There are others that `.describe()` doesn't give us:

In [None]:
standings[["wins", "losses", "ties"]].sum()

When you compute an aggregation over a DataFrame with multiple columns, you get a Series back with one value per column, as we just saw. It aggregates over each column individually.

If you just do it on one column, you just get a number:

In [None]:
standings["wins"].mean()

## Aggregating subsets

Above, we're getting totals over the whole table. What if we want to break things down by team?

One way is to combine what we already learned (filtering to subsets of data with `.loc[]`) with aggregations:

In [None]:
standings.loc[standings["team"] == "PIT", ["wins", "losses", "ties"]].sum()
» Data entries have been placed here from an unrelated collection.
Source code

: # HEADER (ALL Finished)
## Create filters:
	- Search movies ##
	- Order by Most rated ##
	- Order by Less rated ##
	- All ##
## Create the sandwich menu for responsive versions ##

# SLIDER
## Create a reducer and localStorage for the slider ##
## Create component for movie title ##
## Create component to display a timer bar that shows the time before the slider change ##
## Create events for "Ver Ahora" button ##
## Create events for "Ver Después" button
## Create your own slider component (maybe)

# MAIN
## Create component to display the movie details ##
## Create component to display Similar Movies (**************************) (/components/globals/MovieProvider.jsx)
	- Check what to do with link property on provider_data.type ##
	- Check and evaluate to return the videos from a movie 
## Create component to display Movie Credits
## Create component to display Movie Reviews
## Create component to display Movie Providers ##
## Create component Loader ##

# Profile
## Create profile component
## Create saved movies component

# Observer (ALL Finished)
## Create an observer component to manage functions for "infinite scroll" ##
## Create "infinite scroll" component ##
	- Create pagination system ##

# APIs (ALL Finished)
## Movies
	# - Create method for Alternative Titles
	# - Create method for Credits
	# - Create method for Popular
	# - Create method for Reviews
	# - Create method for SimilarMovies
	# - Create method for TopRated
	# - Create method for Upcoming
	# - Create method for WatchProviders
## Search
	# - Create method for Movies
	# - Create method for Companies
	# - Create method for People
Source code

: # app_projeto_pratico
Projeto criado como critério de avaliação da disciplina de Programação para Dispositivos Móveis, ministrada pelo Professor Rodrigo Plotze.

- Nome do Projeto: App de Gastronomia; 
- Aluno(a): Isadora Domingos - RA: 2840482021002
Now let's do that for every team. First, we need to know which teams exist:

In [None]:
standings["team"].unique()

We can loop over those teams like this:

In [None]:
for team in standings["team"].unique():
    print(team)

Now, can you compute the wins, losses, and ties for each team?

## Examples

In [None]:
# Re-read data just in case:
standings = pd.read_csv("standings.csv")
standings

### Example 1

Compute the sums of wins, losses, and ties for the AFC conference:

### Example 2

Compute the sums of wins, losses, and ties for every division:

### Example 3

Compute the average number of points scored and allowed per season (and check that the result makes sense):

### Example 4

Count the number of teams in each season (check the pandas documentation linked above: is there a descriptive statistic you can use?):